First, given the number of bins chosen by the user (`N_BINS`

), we compute the `BIN_SIZE`

:

```
%%sql
SELECT (max(trip_distance) - min(trip_distance)) / N_BINS
FROM 'yellow_tripdata_2022-01.parquet';
```

Then, using the `BIN_SIZE`

, we find the number of observations that fall into each bin:

```
%%sql
SELECT
floor("trip_distance" / BIN_SIZE) * BIN_SIZE,
count(*) AS count
FROM "yellow_tripdata_2022-01.parquet"
GROUP BY 1
ORDER BY 1;
```

The intuition for the second query is as follows: given that we have `N_BINS`

, the `floor("trip_distance" / BIN_SIZE)`

portion will assign each observation to their corresponding bin (1, 2, …, `N_BINS`

), then, we multiply by the bin size to get the value in the `X`

axis, while the count represents the value in the `Y`

axis. Once we have that, we call the `bar`

plotting function.

All these steps are implemented in the `%sqplot histogram`

command:

```
%sqlplot histogram --table no-outliers --column trip_distance --with no-outliers
```

## Final thoughts

This blog post demonstrated a powerful approach for plotting large datasets powered using JupySQL and DuckDB. If you need to visualize large datasets, DuckDB offers unmatched simplicity and flexibility!

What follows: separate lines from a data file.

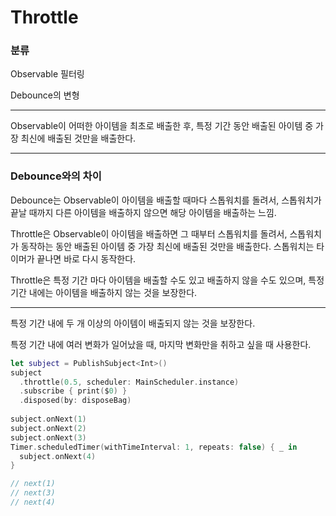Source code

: # Throttle

### 분류

Observable 필터링

Debounce의 변형

---

Observable이 어떠한 아이템을 최초로 배출한 후, 특정 기간 동안 배출된 아이템 중 가장 최신에 배출된 것만을 배출한다.

---

### Debounce와의 차이

Debounce는 Observable이 아이템을 배출할 때마다 스톱워치를 돌려서, 스톱워치가 끝날 때까지 다른 아이템을 배출하지 않으면 해당 아이템을 배출하는 느낌.

Throttle은 Observable이 아이템을 배출하면 그 때부터 스톱워치를 돌려서, 스톱워치가 동작하는 동안 배출된 아이템 중 가장 최신에 배출된 것만을 배출한다. 스톱워치는 타이머가 끝나면 바로 다시 동작한다.

Throttle은 특정 기간 마다 아이템을 배출할 수도 있고 배출하지 않을 수도 있으며, 특정 기간 내에는 아이템을 배출하지 않는 것을 보장한다.

---

특정 기간 내에 두 개 이상의 아이템이 배출되지 않는 것을 보장한다.

특정 기간 내에 여러 변화가 일어났을 때, 마지막 변화만을 취하고 싶을 때 사용한다.

```swift
let subject = PublishSubject<Int>()
subject
  .throttle(0.5, scheduler: MainScheduler.instance)
  .subscribe { print($0) }
  .disposed(by: disposeBag)
    
subject.onNext(1)
subject.onNext(2)
subject.onNext(3)
Timer.scheduledTimer(withTimeInterval: 1, repeats: false) { _ in
  subject.onNext(4)
}

// next(1)
// next(3)
// next(4)
```

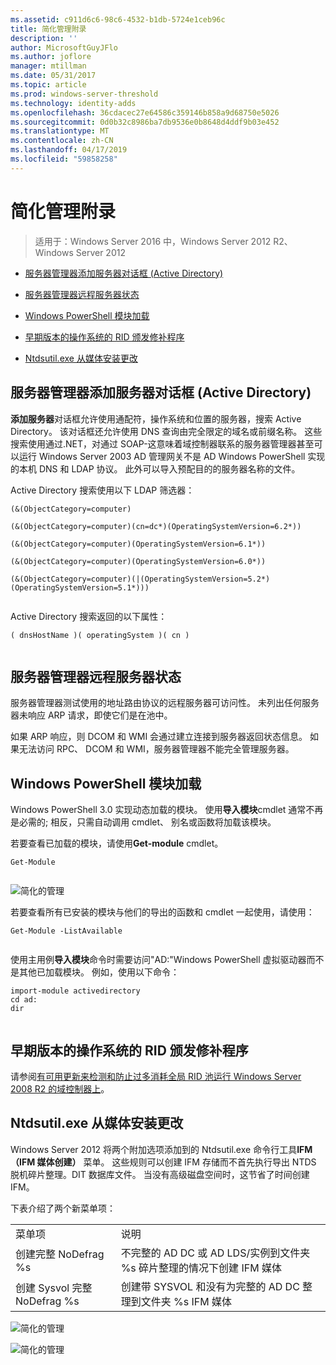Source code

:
 ```yaml
---
ms.assetid: c911d6c6-98c6-4532-b1db-5724e1ceb96c
title: 简化管理附录
description: ''
author: MicrosoftGuyJFlo
ms.author: joflore
manager: mtillman
ms.date: 05/31/2017
ms.topic: article
ms.prod: windows-server-threshold
ms.technology: identity-adds
ms.openlocfilehash: 36cdacec27e64586c359146b858a9d68750e5026
ms.sourcegitcommit: 0d0b32c8986ba7db9536e0b8648d4ddf9b03e452
ms.translationtype: MT
ms.contentlocale: zh-CN
ms.lasthandoff: 04/17/2019
ms.locfileid: "59858258"
---
```

# <a name="simplified-administration-appendix"></a>简化管理附录

>适用于：Windows Server 2016 中，Windows Server 2012 R2、 Windows Server 2012

  
-   [服务器管理器添加服务器对话框 (Active Directory)](../../ad-ds/deploy/Simplified-Administration-Appendix.md#BKMK_AddServers)  
  
-   [服务器管理器远程服务器状态](../../ad-ds/deploy/Simplified-Administration-Appendix.md#BKMK_ServerMgrStatus)  
  
-   [Windows PowerShell 模块加载](../../ad-ds/deploy/Simplified-Administration-Appendix.md#BKMK_PSLoadModule)  
  
-   [早期版本的操作系统的 RID 颁发修补程序](../../ad-ds/deploy/Simplified-Administration-Appendix.md#BKMK_Rid)  
  
-   [Ntdsutil.exe 从媒体安装更改](../../ad-ds/deploy/Simplified-Administration-Appendix.md#BKMK_IFM)  
  
## <a name="BKMK_AddServers"></a>服务器管理器添加服务器对话框 (Active Directory)  

**添加服务器**对话框允许使用通配符，操作系统和位置的服务器，搜索 Active Directory。 该对话框还允许使用 DNS 查询由完全限定的域名或前缀名称。 这些搜索使用通过.NET，对通过 SOAP-这意味着域控制器联系的服务器管理器甚至可以运行 Windows Server 2003 AD 管理网关不是 AD Windows PowerShell 实现的本机 DNS 和 LDAP 协议。 此外可以导入预配目的的服务器名称的文件。  
  
Active Directory 搜索使用以下 LDAP 筛选器：  
  
```  
(&(ObjectCategory=computer)  
  
(&(ObjectCategory=computer)(cn=dc*)(OperatingSystemVersion=6.2*))  
  
(&(ObjectCategory=computer)(OperatingSystemVersion=6.1*))  
  
(&(ObjectCategory=computer)(OperatingSystemVersion=6.0*))  
  
(&(ObjectCategory=computer)(|(OperatingSystemVersion=5.2*)(OperatingSystemVersion=5.1*)))  
  
```  
  
Active Directory 搜索返回的以下属性：  
  
```  
( dnsHostName )( operatingSystem )( cn )  
  
```  
  
## <a name="BKMK_ServerMgrStatus"></a>服务器管理器远程服务器状态  
服务器管理器测试使用的地址路由协议的远程服务器可访问性。 未列出任何服务器未响应 ARP 请求，即使它们是在池中。  
  
如果 ARP 响应，则 DCOM 和 WMI 会通过建立连接到服务器返回状态信息。 如果无法访问 RPC、 DCOM 和 WMI，服务器管理器不能完全管理服务器。  
  
## <a name="BKMK_PSLoadModule"></a>Windows PowerShell 模块加载  
Windows PowerShell 3.0 实现动态加载的模块。 使用**导入模块**cmdlet 通常不再是必需的; 相反，只需自动调用 cmdlet、 别名或函数将加载该模块。  
  
若要查看已加载的模块，请使用**Get-module** cmdlet。  
  
```  
Get-Module  
  
```  
  
![简化的管理](media/Simplified-Administration-Appendix/ADDS_PSGetModule.gif)  
  
若要查看所有已安装的模块与他们的导出的函数和 cmdlet 一起使用，请使用：  
  
```  
Get-Module -ListAvailable  
  
```  
  
使用主用例**导入模块**命令时需要访问"AD:"Windows PowerShell 虚拟驱动器而不是其他已加载模块。 例如，使用以下命令：  
  
```  
import-module activedirectory  
cd ad:  
dir  
  
```  
  
## <a name="BKMK_Rid"></a>早期版本的操作系统的 RID 颁发修补程序  
请参阅[有可用更新来检测和防止过多消耗全局 RID 池运行 Windows Server 2008 R2 的域控制器上](https://support.microsoft.com/kb/2618669)。  
  
## <a name="BKMK_IFM"></a>Ntdsutil.exe 从媒体安装更改  
Windows Server 2012 将两个附加选项添加到的 Ntdsutil.exe 命令行工具**IFM （IFM 媒体创建）** 菜单。 这些规则可以创建 IFM 存储而不首先执行导出 NTDS 脱机碎片整理。DIT 数据库文件。 当没有高级磁盘空间时，这节省了时间创建 IFM。  
  
下表介绍了两个新菜单项：  
  
|||  
|-|-|  
|菜单项|说明|  
|创建完整 NoDefrag %s|不完整的 AD DC 或 AD LDS/实例到文件夹 %s 碎片整理的情况下创建 IFM 媒体|  
|创建 Sysvol 完整 NoDefrag %s|创建带 SYSVOL 和没有为完整的 AD DC 整理到文件夹 %s IFM 媒体|  
  
![简化的管理](media/Simplified-Administration-Appendix/ADDS_PSIFM.png)  
  
![简化的管理](media/Simplified-Administration-Appendix/ADDS_PSIFMComplete.gif)  
  


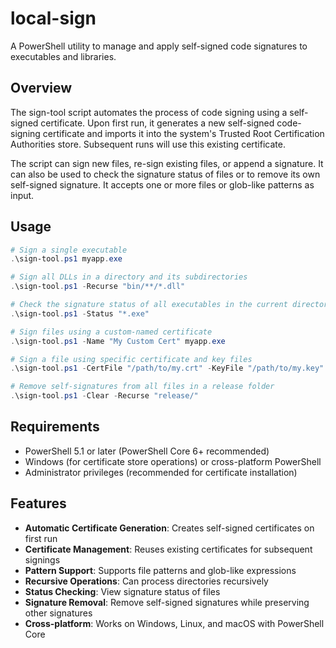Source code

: # local-sign

A PowerShell utility to manage and apply self-signed code signatures to executables and libraries.

## Overview

The sign-tool script automates the process of code signing using a self-signed certificate. Upon first run, it generates a new self-signed code-signing certificate and imports it into the system's Trusted Root Certification Authorities store. Subsequent runs will use this existing certificate.

The script can sign new files, re-sign existing files, or append a signature. It can also be used to check the signature status of files or to remove its own self-signed signature. It accepts one or more files or glob-like patterns as input.

## Usage

```powershell
# Sign a single executable
.\sign-tool.ps1 myapp.exe

# Sign all DLLs in a directory and its subdirectories
.\sign-tool.ps1 -Recurse "bin/**/*.dll"

# Check the signature status of all executables in the current directory
.\sign-tool.ps1 -Status "*.exe"

# Sign files using a custom-named certificate
.\sign-tool.ps1 -Name "My Custom Cert" myapp.exe

# Sign a file using specific certificate and key files
.\sign-tool.ps1 -CertFile "/path/to/my.crt" -KeyFile "/path/to/my.key" myapp.exe

# Remove self-signatures from all files in a release folder
.\sign-tool.ps1 -Clear -Recurse "release/"
```

## Requirements

- PowerShell 5.1 or later (PowerShell Core 6+ recommended)
- Windows (for certificate store operations) or cross-platform PowerShell
- Administrator privileges (recommended for certificate installation)

## Features

- **Automatic Certificate Generation**: Creates self-signed certificates on first run
- **Certificate Management**: Reuses existing certificates for subsequent signings
- **Pattern Support**: Supports file patterns and glob-like expressions
- **Recursive Operations**: Can process directories recursively
- **Status Checking**: View signature status of files
- **Signature Removal**: Remove self-signed signatures while preserving other signatures
- **Cross-platform**: Works on Windows, Linux, and macOS with PowerShell Core 
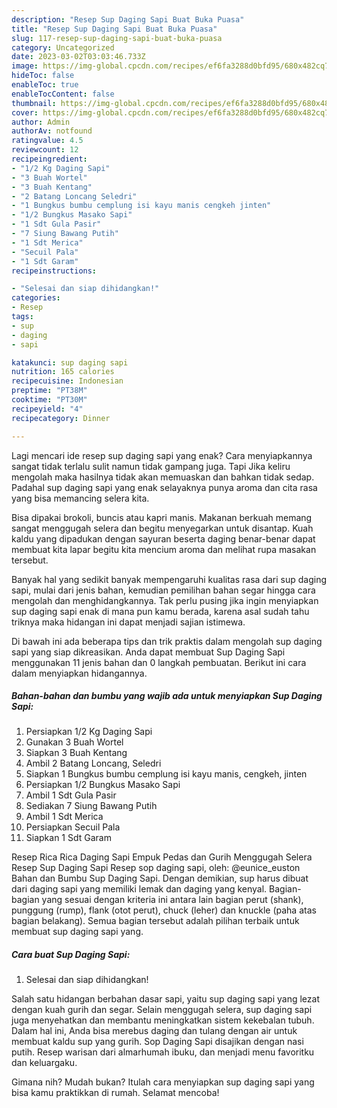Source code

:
 ```yaml
---
description: "Resep Sup Daging Sapi Buat Buka Puasa"
title: "Resep Sup Daging Sapi Buat Buka Puasa"
slug: 117-resep-sup-daging-sapi-buat-buka-puasa
category: Uncategorized
date: 2023-03-02T03:03:46.733Z
image: https://img-global.cpcdn.com/recipes/ef6fa3288d0bfd95/680x482cq70/sup-daging-sapi-foto-resep-utama.jpg
hideToc: false
enableToc: true
enableTocContent: false
thumbnail: https://img-global.cpcdn.com/recipes/ef6fa3288d0bfd95/680x482cq70/sup-daging-sapi-foto-resep-utama.jpg
cover: https://img-global.cpcdn.com/recipes/ef6fa3288d0bfd95/680x482cq70/sup-daging-sapi-foto-resep-utama.jpg
author: Admin
authorAv: notfound
ratingvalue: 4.5
reviewcount: 12
recipeingredient:
- "1/2 Kg Daging Sapi"
- "3 Buah Wortel"
- "3 Buah Kentang"
- "2 Batang Loncang Seledri"
- "1 Bungkus bumbu cemplung isi kayu manis cengkeh jinten"
- "1/2 Bungkus Masako Sapi"
- "1 Sdt Gula Pasir"
- "7 Siung Bawang Putih"
- "1 Sdt Merica"
- "Secuil Pala"
- "1 Sdt Garam"
recipeinstructions:

- "Selesai dan siap dihidangkan!"
categories:
- Resep
tags:
- sup
- daging
- sapi

katakunci: sup daging sapi 
nutrition: 165 calories
recipecuisine: Indonesian
preptime: "PT38M"
cooktime: "PT30M"
recipeyield: "4"
recipecategory: Dinner

---
```



Lagi mencari ide resep sup daging sapi yang enak? Cara menyiapkannya sangat tidak terlalu sulit namun tidak gampang juga. Tapi Jika keliru mengolah maka hasilnya tidak akan memuaskan dan bahkan tidak sedap. Padahal sup daging sapi yang enak selayaknya punya aroma dan cita rasa yang bisa memancing selera kita.


Bisa dipakai brokoli, buncis atau kapri manis. Makanan berkuah memang sangat menggugah selera dan begitu menyegarkan untuk disantap. Kuah kaldu yang dipadukan dengan sayuran beserta daging benar-benar dapat membuat kita lapar begitu kita mencium aroma dan melihat rupa masakan tersebut.

Banyak hal yang sedikit banyak mempengaruhi kualitas rasa dari sup daging sapi, mulai dari jenis bahan, kemudian pemilihan bahan segar hingga cara mengolah dan menghidangkannya. Tak perlu pusing jika ingin menyiapkan sup daging sapi enak di mana pun kamu berada, karena asal sudah tahu triknya maka hidangan ini dapat menjadi sajian istimewa.


Di bawah ini ada beberapa tips dan trik praktis dalam mengolah sup daging sapi yang siap dikreasikan. Anda dapat membuat Sup Daging Sapi menggunakan 11 jenis bahan dan 0 langkah pembuatan. Berikut ini cara dalam menyiapkan hidangannya.

<!--inarticleads1-->

##### Bahan-bahan dan bumbu yang wajib ada untuk menyiapkan Sup Daging Sapi:

1. Persiapkan 1/2 Kg Daging Sapi
1. Gunakan 3 Buah Wortel
1. Siapkan 3 Buah Kentang
1. Ambil 2 Batang Loncang, Seledri
1. Siapkan 1 Bungkus bumbu cemplung isi kayu manis, cengkeh, jinten
1. Persiapkan 1/2 Bungkus Masako Sapi
1. Ambil 1 Sdt Gula Pasir
1. Sediakan 7 Siung Bawang Putih
1. Ambil 1 Sdt Merica
1. Persiapkan Secuil Pala
1. Siapkan 1 Sdt Garam


Resep Rica Rica Daging Sapi Empuk Pedas dan Gurih Menggugah Selera Resep Sup Daging Sapi Resep sop daging sapi, oleh: @eunice_euston Bahan dan Bumbu Sup Daging Sapi. Dengan demikian, sup harus dibuat dari daging sapi yang memiliki lemak dan daging yang kenyal. Bagian-bagian yang sesuai dengan kriteria ini antara lain bagian perut (shank), punggung (rump), flank (otot perut), chuck (leher) dan knuckle (paha atas bagian belakang). Semua bagian tersebut adalah pilihan terbaik untuk membuat sup daging sapi yang. 

<!--inarticleads2-->

##### Cara buat Sup Daging Sapi:


1. Selesai dan siap dihidangkan!

Salah satu hidangan berbahan dasar sapi, yaitu sup daging sapi yang lezat dengan kuah gurih dan segar. Selain menggugah selera, sup daging sapi juga menyehatkan dan membantu meningkatkan sistem kekebalan tubuh. Dalam hal ini, Anda bisa merebus daging dan tulang dengan air untuk membuat kaldu sup yang gurih. Sop Daging Sapi disajikan dengan nasi putih. Resep warisan dari almarhumah ibuku, dan menjadi menu favoritku dan keluargaku. 

Gimana nih? Mudah bukan? Itulah cara menyiapkan sup daging sapi yang bisa kamu praktikkan di rumah. Selamat mencoba!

At Ploomber, we're working on building a full-fledged SQL client for Jupyter! Exciting features like automated dataset profiling, autocompletion, and more are coming! So keep an eye on updates! If there are features you think we should add to offer the best SQL experience in Jupyter, please open an issue!

JupySQL is an actively maintained fork of `ipython-sql`

, and it keeps full compatibility with it. If you want to learn more, check out the GitHub repository and the documentation.

## Try it out

To try it yourself, check out this collab notebook, or here's a snippet you can paste into Jupyter:

```
from urllib.request import urlretrieve
urlretrieve("https://d37ci6vzurychx.cloudfront.net/trip-data/yellow_tripdata_2022-01.parquet",
"yellow_tripdata_2022-01.parquet")
%pip install jupysql duckdb-engine --quiet
%load_ext sql
%sql duckdb://
%sqlplot boxplot --table yellow_tripdata_2022-01.parquet --column trip_distance
```

Note: the commands that begin with `%`

or `%%`

will only work on Jupyter/IPython. If you want to try this in a regular Python session, check out the Python API.